Finding the missing term for the other half

gaming gm rpg

We all know that the person running an RPG game like D&D is called the Dungeon Master (DM) or Game Master (GM). But what are the other people at the table called?

The obvious answer is player. After all, the other people in the game each run a player character (PC), so surely they must be the players? The problem with that logic, though, is that it suggests the DM is not a player. Yet the DM is very much a player. In fact, in many groups the DM is the one who plays the most in every regard: the DM is often the one who goes to their local hobby shop and buys the modules and source books, the DM is the one who reads the novels and the settings and the rules over and over again, the DM plays not one player character but several non-player characters and monsters. It's hard not to call such a person a D&D player.

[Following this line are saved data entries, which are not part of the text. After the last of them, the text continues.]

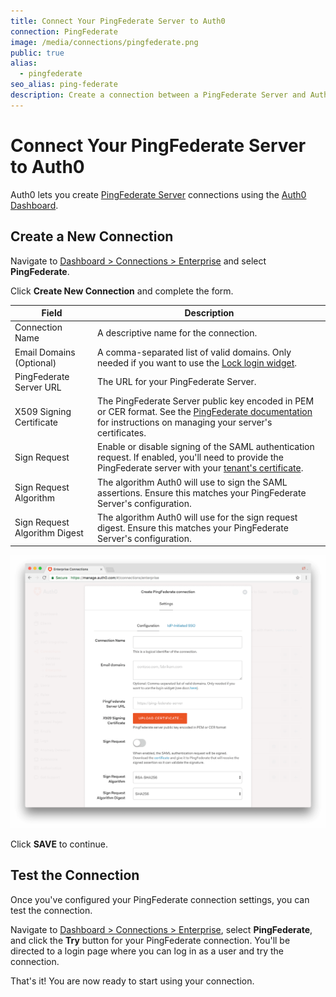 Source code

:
 ```yaml
---
title: Connect Your PingFederate Server to Auth0
connection: PingFederate
image: /media/connections/pingfederate.png
public: true
alias:
  - pingfederate
seo_alias: ping-federate
description: Create a connection between a PingFederate Server and Auth0.
---
```


# Connect Your PingFederate Server to Auth0

Auth0 lets you create [PingFederate Server](https://documentation.pingidentity.com/pingfederate/pf84/#gettingStartedGuide/concept/gettingStarted.html) connections using the [Auth0 Dashboard](${manage_url}/#/connections/enterprise).

## Create a New Connection

Navigate to [Dashboard > Connections > Enterprise](${manage_url}/#/connections/enterprise) and select **PingFederate**.

Click __Create New Connection__ and complete the form.

Field | Description
------|------------
Connection Name | A descriptive name for the connection.
Email Domains (Optional) |  A comma-separated list of valid domains. Only needed if you want to use the [Lock login widget](/libraries/lock).
PingFederate Server URL | The URL for your PingFederate Server.
X509 Signing Certificate | The PingFederate Server public key encoded in PEM or CER format. See the [PingFederate documentation](https://documentation.pingidentity.com/pingfederate/pf84/index.shtml#concept_digitalSignatureSettings.html) for instructions on managing your server's certificates.
Sign Request | Enable or disable signing of the SAML authentication request.  If enabled, you'll need to provide the PingFederate server with your [tenant's certificate](https://${account.namespace}/pem).
Sign Request Algorithm | The algorithm Auth0 will use to sign the SAML assertions. Ensure this matches your PingFederate Server's configuration.
Sign Request Algorithm Digest | The algorithm Auth0 will use for the sign request digest. Ensure this matches your PingFederate Server's configuration.

![PingFederate Connection Configuration](/media/articles/connections/enterprise/ping-federate/settings.png)

Click __SAVE__ to continue.

## Test the Connection

Once you've configured your PingFederate connection settings, you can test the connection.

Navigate to [Dashboard > Connections > Enterprise](${manage_url}/#/connections/enterprise), select **PingFederate**, and click the **Try** button for your PingFederate connection. You'll be directed to a login page where you can log in as a user and try the connection.

That's it! You are now ready to start using your connection.
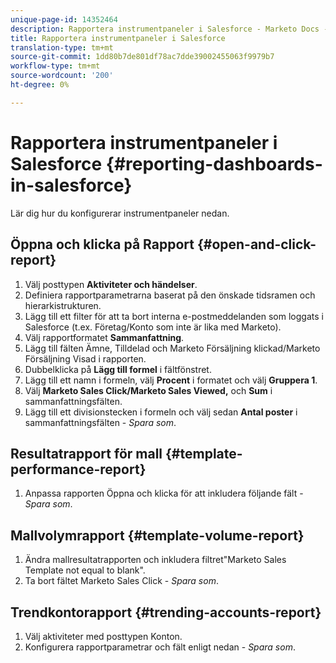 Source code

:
 ```yaml
---
unique-page-id: 14352464
description: Rapportera instrumentpaneler i Salesforce - Marketo Docs - Produktdokumentation
title: Rapportera instrumentpaneler i Salesforce
translation-type: tm+mt
source-git-commit: 1dd80b7de801df78ac7dde39002455063f9979b7
workflow-type: tm+mt
source-wordcount: '200'
ht-degree: 0%

---
```



# Rapportera instrumentpaneler i Salesforce {#reporting-dashboards-in-salesforce}

Lär dig hur du konfigurerar instrumentpaneler nedan.

## Öppna och klicka på Rapport {#open-and-click-report}

1. Välj posttypen **Aktiviteter och händelser**.
1. Definiera rapportparametrarna baserat på den önskade tidsramen och hierarkistrukturen.
1. Lägg till ett filter för att ta bort interna e-postmeddelanden som loggats i Salesforce (t.ex. Företag/Konto som inte är lika med Marketo).
1. Välj rapportformatet **Sammanfattning**.
1. Lägg till fälten Ämne, Tilldelad och Marketo Försäljning klickad/Marketo Försäljning Visad i rapporten.
1. Dubbelklicka på **Lägg till formel** i fältfönstret.
1. Lägg till ett namn i formeln, välj **Procent** i formatet och välj **Gruppera 1**.
1. Välj **Marketo Sales Click/Marketo Sales Viewed,** och **Sum** i sammanfattningsfälten.
1. Lägg till ett divisionstecken i formeln och välj sedan **Antal poster** i sammanfattningsfälten - _Spara som_.

## Resultatrapport för mall {#template-performance-report}

1. Anpassa rapporten Öppna och klicka för att inkludera följande fält - _Spara som_.

## Mallvolymrapport {#template-volume-report}

1. Ändra mallresultatrapporten och inkludera filtret&quot;Marketo Sales Template not equal to blank&quot;.
1. Ta bort fältet Marketo Sales Click - _Spara som_.

## Trendkontorapport {#trending-accounts-report}

1. Välj aktiviteter med posttypen Konton.
1. Konfigurera rapportparametrar och fält enligt nedan - _Spara som_.
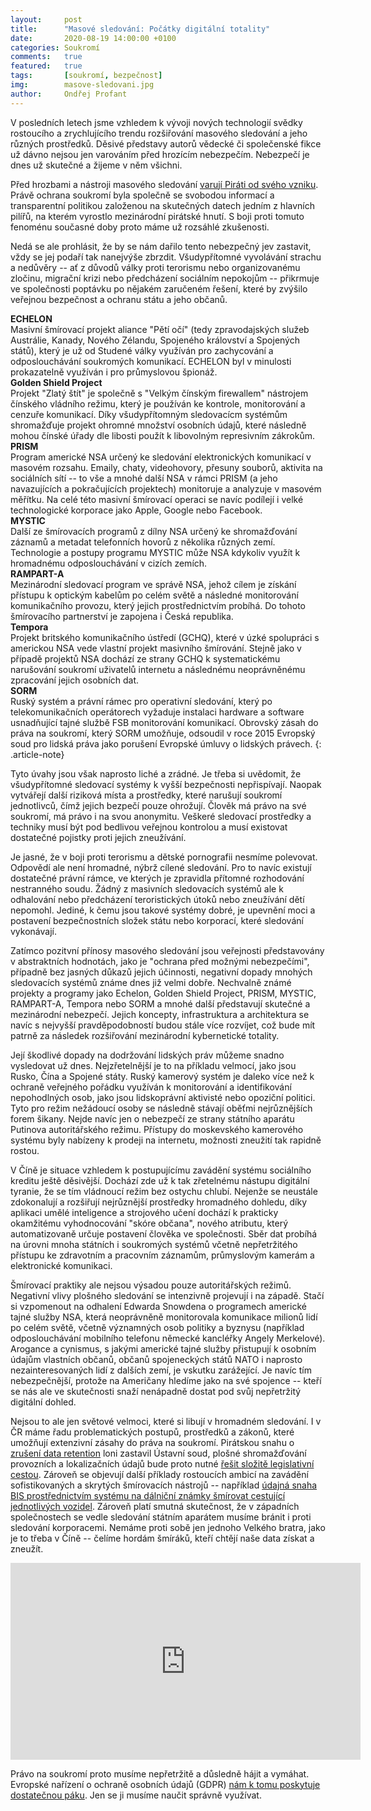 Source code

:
 ```yaml
---
layout:     post
title:      "Masové sledování: Počátky digitální totality"
date:       2020-08-19 14:00:00 +0100
categories: Soukromí
comments:   true
featured:   true
tags:       [soukromí, bezpečnost]
img:        masove-sledovani.jpg
author:     Ondřej Profant
---
```


V posledních letech jsme vzhledem k vývoji nových technologií svědky rostoucího a zrychlujícího trendu rozšiřování masového sledování a jeho různých prostředků. Děsivé představy autorů vědecké či společenské fikce už dávno nejsou jen varováním před hrozícím nebezpečím. Nebezpečí je dnes už skutečné a žijeme v něm všichni.

<!--more-->

Před hrozbami a nástroji masového sledování [varují Piráti od svého vzniku](https://www.pirati.cz/program/dlouhodoby/soukromi/). Právě ochrana soukromí byla společně se svobodou informací a transparentní politikou založenou na skutečných datech jedním z hlavních pilířů, na kterém vyrostlo mezinárodní pirátské hnutí. S boji proti tomuto fenoménu současné doby proto máme už rozsáhlé zkušenosti.

Nedá se ale prohlásit, že by se nám dařilo tento nebezpečný jev zastavit, vždy se jej podaří tak nanejvýše zbrzdit. Všudypřítomné vyvolávání strachu a nedůvěry -- ať z důvodů války proti terorismu nebo organizovanému zločinu, migrační krizi nebo předcházení sociálním nepokojům -- přikrmuje ve společnosti poptávku po nějakém zaručeném řešení, které by zvýšilo veřejnou bezpečnost a ochranu státu a jeho občanů.

**ECHELON**  
Masivní šmírovací projekt aliance "Pětí očí" (tedy zpravodajských služeb Austrálie, Kanady, Nového Zélandu, Spojeného království a Spojených států), který je už od Studené války využíván pro zachycování a odposlouchávání soukromých komunikací. ECHELON byl v minulosti prokazatelně využíván i pro průmyslovou špionáž.  
**Golden Shield Project**  
Projekt "Zlatý štít" je společně s "Velkým čínským firewallem" nástrojem čínského vládního režimu, který je používán ke kontrole, monitorování a cenzuře komunikací. Díky všudypřítomným sledovacícm systémům shromažďuje projekt ohromné množství osobních údajů, které následně mohou čínské úřady dle libosti použít k libovolným represivním zákrokům.  
**PRISM**  
Program americké NSA určený ke sledování elektronických komunikací v masovém rozsahu. Emaily, chaty, videohovory, přesuny souborů, aktivita na sociálních sítí -- to vše a mnohé další NSA v rámci PRISM (a jeho navazujících a pokračujících projektech) monitoruje a analyzuje v masovém měřítku. Na celé této masivní šmírovací operaci se navíc podílejí i velké technologické korporace jako Apple, Google nebo Facebook.  
**MYSTIC**  
Další ze šmírovacích programů z dílny NSA určený ke shromažďování záznamů a metadat telefonních hovorů z několika různých zemí. Technologie a postupy programu MYSTIC může NSA kdykoliv využít k hromadnému odposlouchávání v cizích zemích.  
**RAMPART-A**  
Mezinárodní sledovací program ve správě NSA, jehož cílem je získání přístupu k optickým kabelům po celém světě a následné monitorování komunikačního provozu, který jejich prostřednictvím probíhá. Do tohoto šmírovacího partnerství je zapojena i Česká republika.  
**Tempora**  
Projekt britského komunikačního ústředí (GCHQ), které v úzké spolupráci s americkou NSA vede vlastní projekt masivního šmírování. Stejně jako v případě projektů NSA dochází ze strany GCHQ k systematickému narušování soukromí uživatelů internetu a následnému neoprávněnému zpracování jejich osobních dat.  
**SORM**  
Ruský systém a právní rámec pro operativní sledování, který po telekomunikačních operátorech vyžaduje instalaci hardware a software usnadňující tajné službě FSB monitorování komunikací. Obrovský zásah do práva na soukromí, který SORM umožňuje, odsoudil v roce 2015 Evropský soud pro lidská práva jako porušení Evropské úmluvy o lidských právech.
{: .article-note}

Tyto úvahy jsou však naprosto liché a zrádné. Je třeba si uvědomit, že všudypřítomné sledovací systémy k vyšší bezpečnosti nepřispívají. Naopak vytvářejí další riziková místa a prostředky, které narušují soukromí jednotlivců, čímž jejich bezpečí pouze ohrožují. Člověk má právo na své soukromí, má právo i na svou anonymitu. Veškeré sledovací prostředky a techniky musí být pod bedlivou veřejnou kontrolou a musí existovat dostatečné pojistky proti jejich zneužívání.

Je jasné, že v boji proti terorismu a dětské pornografii nesmíme polevovat. Odpovědí ale není hromadné, nýbrž cílené sledování. Pro to navíc existují dostatečné právní rámce, ve kterých je zpravidla přítomné rozhodování nestranného soudu. Žádný z masivních sledovacích systémů ale k odhalování nebo předcházení teroristických útoků nebo zneužívání dětí nepomohl. Jediné, k čemu jsou takové systémy dobré, je upevnění moci a postavení bezpečnostních složek státu nebo korporací, které sledování vykonávají.

Zatímco pozitvní přínosy masového sledování jsou veřejnosti představovány v abstraktních hodnotách, jako je "ochrana před možnými nebezpečími", případně bez jasných důkazů jejich účinnosti, negativní dopady mnohých sledovacích systémů známe dnes již velmi dobře. Nechvalně známé projekty a programy jako Echelon, Golden Shield Project, PRISM, MYSTIC, RAMPART-A, Tempora nebo SORM a mnohé další představují skutečné a mezinárodní nebezpečí. Jejich koncepty, infrastruktura a architektura se navíc s nejvyšší pravděpodobností budou stále více rozvíjet, což bude mít patrně za následek rozšiřování mezinárodní kybernetické totality.

Její škodlivé dopady na dodržování lidských práv můžeme snadno vysledovat už dnes. Nejzřetelnější je to na příkladu velmocí, jako jsou Rusko, Čína a Spojené státy. Ruský kamerový systém je daleko více než k ochraně veřejného pořádku využíván k monitorování a identifikování nepohodlných osob, jako jsou lidskoprávní aktivisté nebo opoziční politici. Tyto pro režim nežádoucí osoby se následně stávají oběťmi nejrůznějších forem šikany. Nejde navíc jen o nebezpečí ze strany státního aparátu Putinova autoritářského režimu. Přístupy do moskevského kamerového systému byly nabízeny k prodeji na internetu, možnosti zneužití tak rapidně rostou.

V Číně je situace vzhledem k postupujícímu zavádění systému sociálního kreditu ještě děsivější. Dochází zde už k tak zřetelnému nástupu digitální tyranie, že se tím vládnoucí režim bez ostychu chlubí. Nejenže se neustále zdokonalují a rozšiřují nejrůznější prostředky hromadného dohledu, díky aplikaci umělé inteligence a strojového učení dochází k prakticky okamžitému vyhodnocování "skóre občana", nového atributu, který automatizovaně určuje postavení člověka ve společnosti. Sběr dat probíhá na úrovni mnoha státních i soukromých systémů včetně nepřetržitého přístupu ke zdravotním a pracovním záznamům, průmyslovým kamerám a elektronické komunikaci.

Šmírovací praktiky ale nejsou výsadou pouze autoritářských režimů. Negativní vlivy plošného sledování se intenzivně projevují i na západě. Stačí si vzpomenout na odhalení Edwarda Snowdena o programech americké tajné služby NSA, která neoprávněně monitorovala komunikace milionů lidí po celém světě, včetně významných osob politiky a byznysu (například odposlouchávání mobilního telefonu německé kancléřky Angely Merkelové). Arogance a cynismus, s jakými americké tajné služby přistupují k osobním údajům vlastních občanů, občanů spojeneckých států NATO i naprosto nezainteresovaných lidí z dalších zemí, je vskutku zarážející. Je navíc tím nebezpečnější, protože na Američany hledíme jako na své spojence -- kteří se nás ale ve skutečnosti snaží nenápadně dostat pod svůj nepřetržitý digitální dohled.

Nejsou to ale jen světové velmoci, které si libují v hromadném sledování. I v ČR máme řadu problematických postupů, prostředků a zákonů, které umožňují extenzivní zásahy do práva na soukromí. Pirátskou snahu o [zrušení data retention](https://www.pirati.cz/tiskove-zpravy/zustava-data-retention.html) loni zastavil Ústavní soud, plošné shromažďování provozních a lokalizačních údajů bude proto nutné [řešit složitě legislativní cestou](https://www.pirati.cz/tiskove-zpravy/ferjencik-smirovani-budeme-resit-legislativni-cestou.html). Zároveň se objevují další příklady rostoucích ambicí na zavádění sofistikovaných a skrytých šmírovacích nástrojů -- například [údajná snaha BIS prostřednictvím systému na dálniční známky šmírovat cestující jednotlivých vozidel](https://www.pirati.cz/tiskove-zpravy/plosne-sledovani-aut-v-tendru-na-znamky.html). Zároveň platí smutná skutečnost, že v západních společnostech se vedle sledování státním aparátem musíme bránit i proti sledování korporacemi. Nemáme proti sobě jen jednoho Velkého bratra, jako je to třeba v Číně -- čelíme hordám šmíráků, kteří chtějí naše data získat a zneužít.

<iframe width="560" height="315" src="https://www.youtube.com/embed/aKccSm8jRhA" frameborder="0" allow="accelerometer; autoplay; encrypted-media; gyroscope; picture-in-picture" allowfullscreen></iframe> 

Právo na soukromí proto musíme nepřetržitě a důsledně hájit a vymáhat. Evropské nařízení o ochraně osobních údajů (GDPR) [nám k tomu poskytuje dostatečnou páku](https://www.profant.eu/2019/prinos-gdpr.html). Jen se ji musíme naučit správně využívat.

Most anyone who is a DM self-identifies as a player. When asked what I do for fun, I don't say I manage and coordinate RPG players, I say I play D&D. Does this mean that the DM is a player with, essentially, a special DM badge? That's one way to look at it, and yet terms like non-player character (NPC) suggests that, at least in the view of early D&D, the DM is specifically not a player but, in fact, a non-player.

It seems like a purely semantic exercise, but in recent years there has been such an explosion of D&D in online shows that some players come to the game expecting, in a way, a performance or an experience rather than a game. Yet D&D is meant to be a cooperative game: a collaboration. All players are meant to have a part in the game, and no one player, not even the DM, is intended to "drive" the session. Read old modules or listen to sample game play from AD&D (there were a few scripted sessions released back in the 90s, along with introductory D&D sets). There's no sense that the DM is on a pedestal to transport the players to an exciting new fantasy world; players transport themselves, to whatever degree they choose. Immersion is created by the group, not by any one player.

Terminology

If everyone in an RPG game is a player, why don't we distinguish the other players (the ones who don't run NPCs and monsters) with a special term? It's obviously a historic artifact. I find it surprising that nobody ever brought up the conflicting terms to D&D's original authors. If everyone's playing D&D, they are all players, so how can the player playing non-player characters be a non-player?

Then again, maybe it wasn't even a question that people thought to ask. Obviously everyone's a player, but one of the players is the DM, and it's the DM's job to control characters in the game for whom there are no other humans available. It makes sense, in a way.

Personally, I'd have loved an equally special term for players, like delvers. Everyone's a player, but one player is the dungeon master (DM) and the other players are dungeon delvers (DD). I think it works, although obviously it would work a lot better, had it been part of the original D&D tradition.

Such is not the case, and so realistically we have the "DM" and we have "players". And that's fine, because this blog post isn't actually about the terminology, as such, but about the D&D experience, and how it is created by everyone at the table. No single person is responsible for creating an experience. You don't buy tickets to a D&D game the way you do a movie. You don't sit in front of a D&D game mindlessly the way you do television. A D&D game is an interactive and shared experience, and what you bring to the game table feeds into that.

So be a great player, whether you're a dungeon master or a dungeon delver.